Prenant en compte l'importance du monument, la municipalité décide dès 1979 de sauvegarder ces vestiges gallo-romains en modifiant le projet immobilier initial et en les intégrant dans le sous-sol du bâtiment d'habitation. L'emprise initiale du parking est réduite, pour laisser la place à une crypte archéologique dans laquelle les fondations du monument sont conservées. Le site archéologique ouvre au public à l'été 1986. On y découvre les fondations en moellon du bâtiment, très bien conservées. Le mur extérieur est bâti en grand appareil, c'est-à-dire en blocs de grandes dimensions. L'élévation du monument a presque entièrement disparu, sauf en de très rares endroits. La nature du terrain d'implantation étant marécageuse, d'impressionnantes constructions semi-cylindriques accolées aux fondations servent de contreforts.

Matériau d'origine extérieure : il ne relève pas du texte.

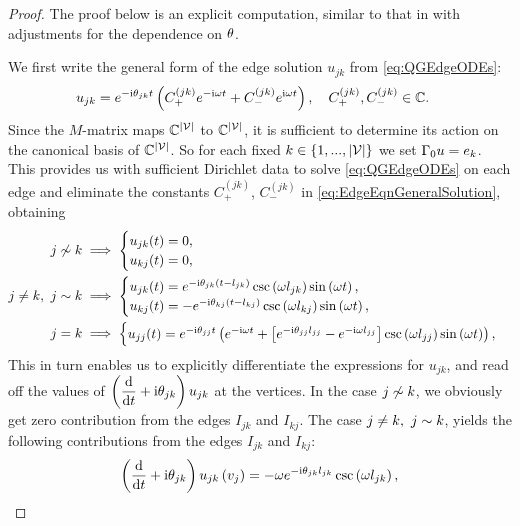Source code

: \begin{proof}
	The proof below is an explicit computation, similar to that in \cite{ershova2014isospectrality} with adjustments for the dependence on $\theta$.
	
	We first write the general form of the edge solution $u_{jk}$ from \eqref{eq:QGEdgeODEs}:
	\begin{align} \label{eq:EdgeEqnGeneralSolution}
		u_{jk} &= e^{-\mathrm{i}\theta_{jk}t}\left(  C_{+}^{(jk)}e^{-\mathrm{i}\omega t} + C_{-}^{(jk)}e^{\mathrm{i}\omega t}  \right),
		\quad C_{+}^{(jk)}, C_{-}^{(jk)}\in\mathbb{C}.
	\end{align}
	Since the $M$-matrix maps $\mathbb{C}^{\left\lvert \mathcal{V} \right\rvert}$ to $\mathbb{C}^{\left\lvert \mathcal{V} \right\rvert}$, it is sufficient to determine its action on the canonical basis of $\mathbb{C}^{\left\lvert \mathcal{V} \right\rvert}$.
	So for each fixed $k\in\left\{ 1,...,\left\lvert \mathcal{V} \right\rvert \right\}$ we set $\Gamma_0 u = e_k$.
	This provides us with sufficient Dirichlet data to solve \eqref{eq:QGEdgeODEs} on each edge and eliminate the constants $C_{+}^{(jk)}$, $C_{-}^{(jk)}$ in \eqref{eq:EdgeEqnGeneralSolution}, obtaining
	\begin{align*}
		j\not\sim k &\implies
		\begin{cases}
			u_{jk}(t) = 0, \\
			u_{kj}(t) = 0,
		\end{cases} \\
		j\neq k, \ j\sim k &\implies
		\begin{cases}
			u_{jk}(t) = e^{-\mathrm{i}\theta_{jk}\left( t-l_{jk} \right)}\csc\left( \omega l_{jk} \right)\sin\left( \omega t \right), \\
			u_{kj}(t) = -e^{-\mathrm{i}\theta_{kj}\left( t-l_{kj} \right)}\csc\left( \omega l_{kj} \right)\sin\left( \omega t \right),
		\end{cases} \\
		j = k &\implies 
		\begin{cases}
			u_{jj}(t) = e^{-\mathrm{i}\theta_{jj}t} \left(  e^{-\mathrm{i}\omega t} + \left[ e^{-\mathrm{i}\theta_{jj}l_{jj}}-e^{-\mathrm{i}\omega l_{jj}} \right]\csc\left( \omega l_{jj} \right)\sin\left( \omega t \right)   \right),
		\end{cases}
	\end{align*}
	This in turn enables us to explicitly differentiate the expressions for $u_{jk}$, and read off the values of $\left( \dfrac{\mathrm{d}}{\mathrm{d}t}+\mathrm{i}\theta_{jk} \right)u_{jk}$ at the vertices.
	In the case $j\not\sim k$, we obviously get zero contribution from the edges $I_{jk}$ and $I_{kj}$.
	The case $j\neq k, \ j\sim k$, yields the following contributions from the edges $I_{jk}$ and $I_{kj}$:
	\begin{align*}
		\bracs{\diff{}{t}+\rmi\qm_{jk}}u_{jk}\bracs{v_j} = -\omega e^{-\rmi\qm_{jk}l_{jk}}\csc\bracs{\omega l_{jk}}, 

\end{align*}
\end{proof}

Après des hésitations, Brigitte Watier, l'archéologue en charge du chantier en 1978-1979, interprète ce monument comme un temple [5]. Erigé sur un haut podium, le monument de 31 mètres de long et 15 mètres de large correspondrait au modèle italique [6]. À l'arrière de l'édifice, à l'ouest, une esplanade aurait été aménagée sur une terrasse artificielle de terre rapportée, qui correspondrait à peu près à l'essentiel des fondations de la crypte.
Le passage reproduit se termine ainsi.